Mava AI

Making AI support easier to set up and manage.

Designing both sides of support.

I designed AI-assisted onboarding and customer support workflows for Mava. The work connected the customer-facing chat experience with the tools support teams needed to configure conversations, manage information and test AI responses.

The challenge was to make the first interaction clear for customers, while giving teams practical control over what happened behind it.

A clear route to the right help.

The chatbot builder used preset messages and branching buttons to guide requests toward the right agent. Teams could configure categories, priorities and assignments within the flow, then set a handover message so customers knew what to expect next.

AI assistance could be enabled when needed, alongside the configured support journey.

Mava chatbot builder showing a welcome message, branching support options, agent assignment and a handover message.
Configuring the conversation and handover.

Keeping the knowledge behind the AI current.

Support information changes. The knowledge-base design gave teams a way to add, review and edit the information available to the AI, with sources ranging from PDFs and web pages to community spaces such as Discord.

Manage the sources.

The source list brought page status, last-update information and refresh controls together, so teams could see what was available and what needed attention.

Mava knowledge-source list showing website entries, page counts, last-updated information and refresh controls.
Source management.

Edit the information itself.

Searchable content blocks let teams inspect and update the information inside a source. Creator and last-editor details showed who maintained the content and when it was last edited.

Mava knowledge-content editor with searchable source blocks, an expanded text field, and creator and last-editor information.
Reviewing and editing source content.

Test an answer. Know what to change.

Adding information was only part of the workflow. Teams also needed a way to inspect the answers it informed. The testing view paired a question and AI response with the available source content.

If an answer was not what the team expected, the interface pointed them toward a concrete next step: edit an existing source or add a new one. Testing and knowledge management became parts of the same workflow.

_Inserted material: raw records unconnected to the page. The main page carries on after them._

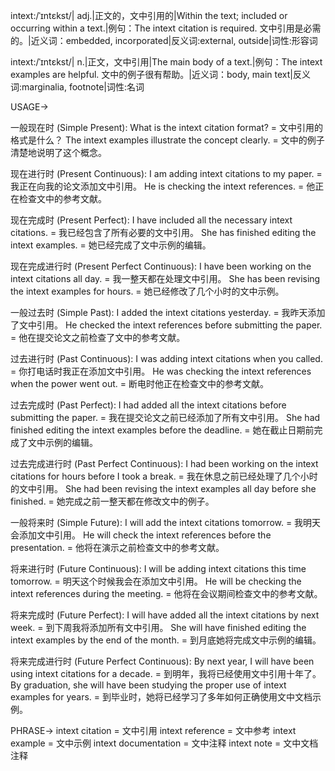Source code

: intext:/ˈɪntɛkst/| adj.|正文的，文中引用的|Within the text; included or occurring within a text.|例句：The intext citation is required.  文中引用是必需的。|近义词：embedded, incorporated|反义词:external, outside|词性:形容词

intext:/ˈɪntɛkst/| n.|正文，文中引用|The main body of a text.|例句：The intext examples are helpful. 文中的例子很有帮助。|近义词：body, main text|反义词:marginalia, footnote|词性:名词


USAGE->

一般现在时 (Simple Present):
What is the intext citation format? = 文中引用的格式是什么？
The intext examples illustrate the concept clearly. = 文中的例子清楚地说明了这个概念。

现在进行时 (Present Continuous):
I am adding intext citations to my paper. = 我正在向我的论文添加文中引用。
He is checking the intext references. = 他正在检查文中的参考文献。

现在完成时 (Present Perfect):
I have included all the necessary intext citations. = 我已经包含了所有必要的文中引用。
She has finished editing the intext examples. = 她已经完成了文中示例的编辑。

现在完成进行时 (Present Perfect Continuous):
I have been working on the intext citations all day. = 我一整天都在处理文中引用。
She has been revising the intext examples for hours. = 她已经修改了几个小时的文中示例。

一般过去时 (Simple Past):
I added the intext citations yesterday. = 我昨天添加了文中引用。
He checked the intext references before submitting the paper. = 他在提交论文之前检查了文中的参考文献。

过去进行时 (Past Continuous):
I was adding intext citations when you called. = 你打电话时我正在添加文中引用。
He was checking the intext references when the power went out. = 断电时他正在检查文中的参考文献。


过去完成时 (Past Perfect):
I had added all the intext citations before submitting the paper. = 我在提交论文之前已经添加了所有文中引用。
She had finished editing the intext examples before the deadline. = 她在截止日期前完成了文中示例的编辑。


过去完成进行时 (Past Perfect Continuous):
I had been working on the intext citations for hours before I took a break. = 我在休息之前已经处理了几个小时的文中引用。
She had been revising the intext examples all day before she finished. = 她完成之前一整天都在修改文中的例子。

一般将来时 (Simple Future):
I will add the intext citations tomorrow. = 我明天会添加文中引用。
He will check the intext references before the presentation. = 他将在演示之前检查文中的参考文献。

将来进行时 (Future Continuous):
I will be adding intext citations this time tomorrow. = 明天这个时候我会在添加文中引用。
He will be checking the intext references during the meeting. = 他将在会议期间检查文中的参考文献。

将来完成时 (Future Perfect):
I will have added all the intext citations by next week. = 到下周我将添加所有文中引用。
She will have finished editing the intext examples by the end of the month. = 到月底她将完成文中示例的编辑。


将来完成进行时 (Future Perfect Continuous):
By next year, I will have been using intext citations for a decade.  = 到明年，我将已经使用文中引用十年了。
By graduation, she will have been studying the proper use of intext examples for years. = 到毕业时，她将已经学习了多年如何正确使用文中文档示例。


PHRASE->
intext citation = 文中引用
intext reference = 文中参考
intext example = 文中示例
intext documentation = 文中注释
intext note = 文中文档注释
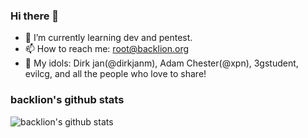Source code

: ### Hi there 👋

<!--
**backlion/backlion** is a ✨ _special_ ✨ repository because its `README.md` (this file) appears on your GitHub profile.
-->
- 🌱 I’m currently learning dev and pentest.
- 📫 How to reach me: root@backlion.org
- 💖 My idols: Dirk jan(@dirkjanm), Adam Chester(@xpn), 3gstudent, evilcg, and all the people who love to share!

### backlion's github stats

![backlion's github stats](https://github-readme-stats.vercel.app/api?username=backlion&show_icons=true&theme=dracula)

Mava AI testing view showing a question and response, available Google Docs and Discord sources, and actions to add or edit source information.
Testing responses alongside available sources.

A chat experience that fits the product.

The embedded widget needed to work within different brands. Custom logos, colors and light or dark styling let teams adapt its appearance, while custom links gave customers a direct route to documentation or community resources.

The entry point could offer both self-service resources and a conversation, giving customers a choice of how to get help.

Three annotated Mava chat-widget design examples showing custom branding, resource links, preset replies, and light and dark appearances.
Original widget customization examples.